Directions for this task >> When the line containing "在梦里，我住在一个宁静而和谐" is found in the data below, copy it and each line after it through the line containing "又过了几年，尽管契约已经结束", exactly and with no others.

■ ■ ■ ■ ■ ■ ■

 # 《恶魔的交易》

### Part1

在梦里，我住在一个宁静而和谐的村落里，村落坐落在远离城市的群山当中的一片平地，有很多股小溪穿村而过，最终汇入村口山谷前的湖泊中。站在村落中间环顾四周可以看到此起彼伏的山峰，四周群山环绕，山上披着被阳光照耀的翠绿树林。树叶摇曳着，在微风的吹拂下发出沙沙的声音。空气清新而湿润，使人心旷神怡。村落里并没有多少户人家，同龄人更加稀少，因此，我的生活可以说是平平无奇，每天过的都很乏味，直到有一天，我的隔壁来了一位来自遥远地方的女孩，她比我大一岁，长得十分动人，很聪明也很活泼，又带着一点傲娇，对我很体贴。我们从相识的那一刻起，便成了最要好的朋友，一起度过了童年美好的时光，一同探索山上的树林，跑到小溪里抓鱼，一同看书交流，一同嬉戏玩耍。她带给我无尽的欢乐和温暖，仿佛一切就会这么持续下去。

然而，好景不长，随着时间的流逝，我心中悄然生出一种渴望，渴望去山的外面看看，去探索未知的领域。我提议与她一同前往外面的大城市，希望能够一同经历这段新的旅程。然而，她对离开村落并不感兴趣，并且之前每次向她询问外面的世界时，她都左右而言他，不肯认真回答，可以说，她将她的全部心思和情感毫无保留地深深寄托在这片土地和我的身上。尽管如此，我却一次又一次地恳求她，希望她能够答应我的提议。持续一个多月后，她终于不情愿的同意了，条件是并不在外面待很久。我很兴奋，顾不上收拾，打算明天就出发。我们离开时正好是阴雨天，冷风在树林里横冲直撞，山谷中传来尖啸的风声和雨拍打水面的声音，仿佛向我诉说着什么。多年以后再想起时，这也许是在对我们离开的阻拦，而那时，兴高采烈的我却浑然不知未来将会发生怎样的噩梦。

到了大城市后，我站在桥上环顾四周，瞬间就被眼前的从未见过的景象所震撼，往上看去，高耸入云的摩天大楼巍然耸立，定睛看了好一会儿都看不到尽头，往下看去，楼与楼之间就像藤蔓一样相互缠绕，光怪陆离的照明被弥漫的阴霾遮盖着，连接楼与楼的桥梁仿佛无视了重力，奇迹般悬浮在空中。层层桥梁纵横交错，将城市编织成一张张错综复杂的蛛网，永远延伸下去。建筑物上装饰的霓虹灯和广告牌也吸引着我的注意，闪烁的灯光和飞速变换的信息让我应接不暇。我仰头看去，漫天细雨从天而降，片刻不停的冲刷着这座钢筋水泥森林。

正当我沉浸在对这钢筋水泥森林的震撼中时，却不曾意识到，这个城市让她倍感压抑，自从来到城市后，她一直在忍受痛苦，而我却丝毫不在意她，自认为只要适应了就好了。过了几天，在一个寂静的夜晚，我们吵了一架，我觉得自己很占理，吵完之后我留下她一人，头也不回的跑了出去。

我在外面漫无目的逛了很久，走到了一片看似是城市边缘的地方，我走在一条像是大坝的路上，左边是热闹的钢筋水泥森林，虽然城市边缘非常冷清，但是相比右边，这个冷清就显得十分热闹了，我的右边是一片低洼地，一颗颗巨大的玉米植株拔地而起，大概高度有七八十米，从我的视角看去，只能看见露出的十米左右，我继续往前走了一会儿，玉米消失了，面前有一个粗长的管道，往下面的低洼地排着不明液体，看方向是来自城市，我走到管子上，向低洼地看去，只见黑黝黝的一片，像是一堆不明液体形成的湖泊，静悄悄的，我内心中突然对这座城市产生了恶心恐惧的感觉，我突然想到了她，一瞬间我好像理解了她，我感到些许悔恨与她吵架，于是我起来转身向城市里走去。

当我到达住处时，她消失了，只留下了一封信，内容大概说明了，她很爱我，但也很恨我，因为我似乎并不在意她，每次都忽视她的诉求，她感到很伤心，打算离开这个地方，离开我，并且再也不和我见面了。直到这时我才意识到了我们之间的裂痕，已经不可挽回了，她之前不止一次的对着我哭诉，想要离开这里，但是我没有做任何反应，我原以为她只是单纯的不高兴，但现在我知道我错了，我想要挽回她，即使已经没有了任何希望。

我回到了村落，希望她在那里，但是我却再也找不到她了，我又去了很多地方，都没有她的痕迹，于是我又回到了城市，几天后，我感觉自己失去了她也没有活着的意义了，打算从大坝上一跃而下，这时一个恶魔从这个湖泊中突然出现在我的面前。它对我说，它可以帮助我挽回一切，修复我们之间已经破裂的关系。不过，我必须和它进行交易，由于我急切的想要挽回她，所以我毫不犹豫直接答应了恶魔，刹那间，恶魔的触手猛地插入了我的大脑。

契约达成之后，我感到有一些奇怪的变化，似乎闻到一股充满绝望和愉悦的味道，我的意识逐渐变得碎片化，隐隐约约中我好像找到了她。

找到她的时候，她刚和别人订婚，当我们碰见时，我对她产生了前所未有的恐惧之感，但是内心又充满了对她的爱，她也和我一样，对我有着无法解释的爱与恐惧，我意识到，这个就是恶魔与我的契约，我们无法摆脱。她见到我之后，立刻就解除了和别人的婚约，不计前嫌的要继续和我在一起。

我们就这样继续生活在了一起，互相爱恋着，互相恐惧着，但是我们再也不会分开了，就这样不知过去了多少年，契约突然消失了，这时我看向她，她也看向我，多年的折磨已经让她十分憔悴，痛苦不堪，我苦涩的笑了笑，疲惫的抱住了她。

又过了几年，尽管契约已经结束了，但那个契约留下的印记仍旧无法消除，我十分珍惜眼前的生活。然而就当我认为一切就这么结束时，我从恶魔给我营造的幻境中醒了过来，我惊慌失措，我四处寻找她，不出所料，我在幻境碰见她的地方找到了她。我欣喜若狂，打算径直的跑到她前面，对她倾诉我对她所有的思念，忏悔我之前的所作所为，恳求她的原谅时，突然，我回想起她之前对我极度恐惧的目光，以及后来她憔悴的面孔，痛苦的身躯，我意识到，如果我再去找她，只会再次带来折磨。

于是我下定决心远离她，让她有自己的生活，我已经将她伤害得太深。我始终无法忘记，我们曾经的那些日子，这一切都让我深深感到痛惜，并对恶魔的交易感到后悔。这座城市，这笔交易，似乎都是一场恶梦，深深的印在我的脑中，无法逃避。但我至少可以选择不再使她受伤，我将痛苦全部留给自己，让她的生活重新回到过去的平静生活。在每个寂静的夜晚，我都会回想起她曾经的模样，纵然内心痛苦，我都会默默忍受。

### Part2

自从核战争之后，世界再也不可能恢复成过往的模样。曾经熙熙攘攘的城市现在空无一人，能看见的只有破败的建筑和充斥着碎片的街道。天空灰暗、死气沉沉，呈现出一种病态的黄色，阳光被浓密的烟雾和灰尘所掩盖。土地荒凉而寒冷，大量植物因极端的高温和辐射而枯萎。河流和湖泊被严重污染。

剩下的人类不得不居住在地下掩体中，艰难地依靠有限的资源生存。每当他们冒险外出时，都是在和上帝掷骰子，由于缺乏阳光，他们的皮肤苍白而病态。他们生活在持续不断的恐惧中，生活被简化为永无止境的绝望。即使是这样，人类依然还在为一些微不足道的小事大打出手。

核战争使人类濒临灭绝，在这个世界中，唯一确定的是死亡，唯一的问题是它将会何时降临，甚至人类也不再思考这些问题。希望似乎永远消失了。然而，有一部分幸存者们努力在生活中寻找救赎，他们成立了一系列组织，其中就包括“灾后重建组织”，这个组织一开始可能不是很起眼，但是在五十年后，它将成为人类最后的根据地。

■ ■ ■ ■ ■ ■ ■

Answer box >>
在梦里，我住在一个宁静而和谐的村落里，村落坐落在远离城市的群山当中的一片平地，有很多股小溪穿村而过，最终汇入村口山谷前的湖泊中。站在村落中间环顾四周可以看到此起彼伏的山峰，四周群山环绕，山上披着被阳光照耀的翠绿树林。树叶摇曳着，在微风的吹拂下发出沙沙的声音。空气清新而湿润，使人心旷神怡。村落里并没有多少户人家，同龄人更加稀少，因此，我的生活可以说是平平无奇，每天过的都很乏味，直到有一天，我的隔壁来了一位来自遥远地方的女孩，她比我大一岁，长得十分动人，很聪明也很活泼，又带着一点傲娇，对我很体贴。我们从相识的那一刻起，便成了最要好的朋友，一起度过了童年美好的时光，一同探索山上的树林，跑到小溪里抓鱼，一同看书交流，一同嬉戏玩耍。她带给我无尽的欢乐和温暖，仿佛一切就会这么持续下去。

然而，好景不长，随着时间的流逝，我心中悄然生出一种渴望，渴望去山的外面看看，去探索未知的领域。我提议与她一同前往外面的大城市，希望能够一同经历这段新的旅程。然而，她对离开村落并不感兴趣，并且之前每次向她询问外面的世界时，她都左右而言他，不肯认真回答，可以说，她将她的全部心思和情感毫无保留地深深寄托在这片土地和我的身上。尽管如此，我却一次又一次地恳求她，希望她能够答应我的提议。持续一个多月后，她终于不情愿的同意了，条件是并不在外面待很久。我很兴奋，顾不上收拾，打算明天就出发。我们离开时正好是阴雨天，冷风在树林里横冲直撞，山谷中传来尖啸的风声和雨拍打水面的声音，仿佛向我诉说着什么。多年以后再想起时，这也许是在对我们离开的阻拦，而那时，兴高采烈的我却浑然不知未来将会发生怎样的噩梦。

到了大城市后，我站在桥上环顾四周，瞬间就被眼前的从未见过的景象所震撼，往上看去，高耸入云的摩天大楼巍然耸立，定睛看了好一会儿都看不到尽头，往下看去，楼与楼之间就像藤蔓一样相互缠绕，光怪陆离的照明被弥漫的阴霾遮盖着，连接楼与楼的桥梁仿佛无视了重力，奇迹般悬浮在空中。层层桥梁纵横交错，将城市编织成一张张错综复杂的蛛网，永远延伸下去。建筑物上装饰的霓虹灯和广告牌也吸引着我的注意，闪烁的灯光和飞速变换的信息让我应接不暇。我仰头看去，漫天细雨从天而降，片刻不停的冲刷着这座钢筋水泥森林。

正当我沉浸在对这钢筋水泥森林的震撼中时，却不曾意识到，这个城市让她倍感压抑，自从来到城市后，她一直在忍受痛苦，而我却丝毫不在意她，自认为只要适应了就好了。过了几天，在一个寂静的夜晚，我们吵了一架，我觉得自己很占理，吵完之后我留下她一人，头也不回的跑了出去。

我在外面漫无目的逛了很久，走到了一片看似是城市边缘的地方，我走在一条像是大坝的路上，左边是热闹的钢筋水泥森林，虽然城市边缘非常冷清，但是相比右边，这个冷清就显得十分热闹了，我的右边是一片低洼地，一颗颗巨大的玉米植株拔地而起，大概高度有七八十米，从我的视角看去，只能看见露出的十米左右，我继续往前走了一会儿，玉米消失了，面前有一个粗长的管道，往下面的低洼地排着不明液体，看方向是来自城市，我走到管子上，向低洼地看去，只见黑黝黝的一片，像是一堆不明液体形成的湖泊，静悄悄的，我内心中突然对这座城市产生了恶心恐惧的感觉，我突然想到了她，一瞬间我好像理解了她，我感到些许悔恨与她吵架，于是我起来转身向城市里走去。

当我到达住处时，她消失了，只留下了一封信，内容大概说明了，她很爱我，但也很恨我，因为我似乎并不在意她，每次都忽视她的诉求，她感到很伤心，打算离开这个地方，离开我，并且再也不和我见面了。直到这时我才意识到了我们之间的裂痕，已经不可挽回了，她之前不止一次的对着我哭诉，想要离开这里，但是我没有做任何反应，我原以为她只是单纯的不高兴，但现在我知道我错了，我想要挽回她，即使已经没有了任何希望。

我回到了村落，希望她在那里，但是我却再也找不到她了，我又去了很多地方，都没有她的痕迹，于是我又回到了城市，几天后，我感觉自己失去了她也没有活着的意义了，打算从大坝上一跃而下，这时一个恶魔从这个湖泊中突然出现在我的面前。它对我说，它可以帮助我挽回一切，修复我们之间已经破裂的关系。不过，我必须和它进行交易，由于我急切的想要挽回她，所以我毫不犹豫直接答应了恶魔，刹那间，恶魔的触手猛地插入了我的大脑。

契约达成之后，我感到有一些奇怪的变化，似乎闻到一股充满绝望和愉悦的味道，我的意识逐渐变得碎片化，隐隐约约中我好像找到了她。

找到她的时候，她刚和别人订婚，当我们碰见时，我对她产生了前所未有的恐惧之感，但是内心又充满了对她的爱，她也和我一样，对我有着无法解释的爱与恐惧，我意识到，这个就是恶魔与我的契约，我们无法摆脱。她见到我之后，立刻就解除了和别人的婚约，不计前嫌的要继续和我在一起。

我们就这样继续生活在了一起，互相爱恋着，互相恐惧着，但是我们再也不会分开了，就这样不知过去了多少年，契约突然消失了，这时我看向她，她也看向我，多年的折磨已经让她十分憔悴，痛苦不堪，我苦涩的笑了笑，疲惫的抱住了她。

又过了几年，尽管契约已经结束了，但那个契约留下的印记仍旧无法消除，我十分珍惜眼前的生活。然而就当我认为一切就这么结束时，我从恶魔给我营造的幻境中醒了过来，我惊慌失措，我四处寻找她，不出所料，我在幻境碰见她的地方找到了她。我欣喜若狂，打算径直的跑到她前面，对她倾诉我对她所有的思念，忏悔我之前的所作所为，恳求她的原谅时，突然，我回想起她之前对我极度恐惧的目光，以及后来她憔悴的面孔，痛苦的身躯，我意识到，如果我再去找她，只会再次带来折磨。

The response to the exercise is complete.